58 delegates to the Democratic National Convention
| Candidate | Al Gore | Uncommitted (voting option) |
| Home state | Tennessee | n/a |
| Delegate count | 51 | 7 |
| Percentage | 100.0% |  |
- 2000 Puerto Rico Republican presidential primary

14 delegates to the Republican National Convention
| Candidate | George W. Bush | John McCain |
| Home state | Texas | Arizona |
| Delegate count | 14 |  |
| Popular vote | 87,375 | 4,903 |
| Percentage | 92.6% | 5.9% |

= 2000 Puerto Rico presidential nominating contests =

Although Puerto Rico does not participate in U.S. presidential general elections because it is an unincorporated territory and not a state, and therefore cannot send members to the U.S. Electoral College, Puerto Ricans are citizens of the United States and participate in the U.S. presidential primaries and caucuses.

== Democratic caucuses ==

The 2000 Puerto Rico Democratic presidential caucuses were held on April 2, 2000, as part of the Democratic Party primaries for the 2000 presidential election. 58 delegates to the Democratic National Convention were allocated to presidential candidates.

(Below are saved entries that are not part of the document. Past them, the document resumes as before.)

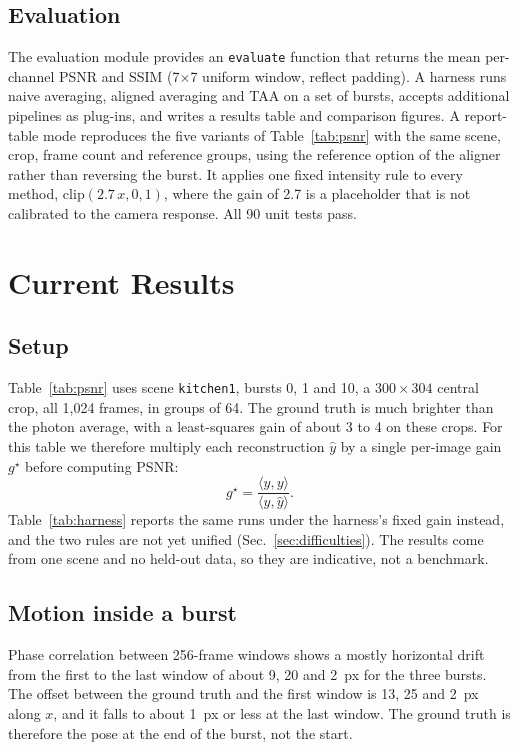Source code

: \documentclass[10pt,twocolumn]{article}
\newcommand{\sref}[1]{Sec.~\ref{#1}}
\begin{document}
\subsection{Evaluation}

The evaluation module provides an \texttt{evaluate} function that returns the mean per-channel PSNR and SSIM (7$\times$7 uniform window, reflect padding). A harness runs naive averaging, aligned averaging and TAA on a set of bursts, accepts additional pipelines as plug-ins, and writes a results table and comparison figures. A report-table mode reproduces the five variants of Table~\ref{tab:psnr} with the same scene, crop, frame count and reference groups, using the reference option of the aligner rather than reversing the burst. It applies one fixed intensity rule to every method, $\mathrm{clip}(2.7\,x,0,1)$, where the gain of 2.7 is a placeholder that is not calibrated to the camera response. All 90 unit tests pass.

\section{Current Results}
\label{sec:results}

\subsection{Setup}

Table~\ref{tab:psnr} uses scene \texttt{kitchen1}, bursts 0, 1 and 10, a $300\times304$ central crop, all 1{,}024 frames, in groups of 64. The ground truth is much brighter than the photon average, with a least-squares gain of about 3 to 4 on these crops. For this table we therefore multiply each reconstruction $\hat{y}$ by a single per-image gain $g^\star$ before computing PSNR:
\begin{equation}
  g^\star = \frac{\langle \hat{y}, y\rangle}{\langle \hat{y}, \hat{y}\rangle}.
\end{equation}
Table~\ref{tab:harness} reports the same runs under the harness's fixed gain instead, and the two rules are not yet unified (\sref{sec:difficulties}). The results come from one scene and no held-out data, so they are indicative, not a benchmark.

\subsection{Motion inside a burst}

Phase correlation between 256-frame windows shows a mostly horizontal drift from the first to the last window of about 9, 20 and 2~px for the three bursts. The offset between the ground truth and the first window is 13, 25 and 2~px along $x$, and it falls to about 1~px or less at the last window. The ground truth is therefore the pose at the end of the burst, not the start.
\end{document}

Although Puerto Rico would not participate in the 2000 presidential general election because it is a U.S. territory and not a state, it equally participated in the U.S. presidential caucuses and primaries.

=== Candidates ===
The following candidates achieved on the ballot:

- Al Gore
- Uncommitted (voting option)
- Bill Bradley

=== Results ===

Puerto Rico Democratic caucus, April 2, 2000
| Candidate | Votes | Percentage | Actual delegate count |  |  |
| Bound | Unbound | Total |
| AI Gore |  |  | 51 |  | 51 |
| Uncommitted (voting option) |  |  | 7 |  | 7 |
| Bill Bradley |  |  |  |  |  |
| Total: |  |  | 58 |  | 58 |
Source:

== Republican primary ==

The 2000 Puerto Rico Republican presidential primary was held on February 27, 2000, as part of the Republican Party primaries for the 2000 presidential election. 14 delegates to the Republican National Convention were allocated to presidential candidates.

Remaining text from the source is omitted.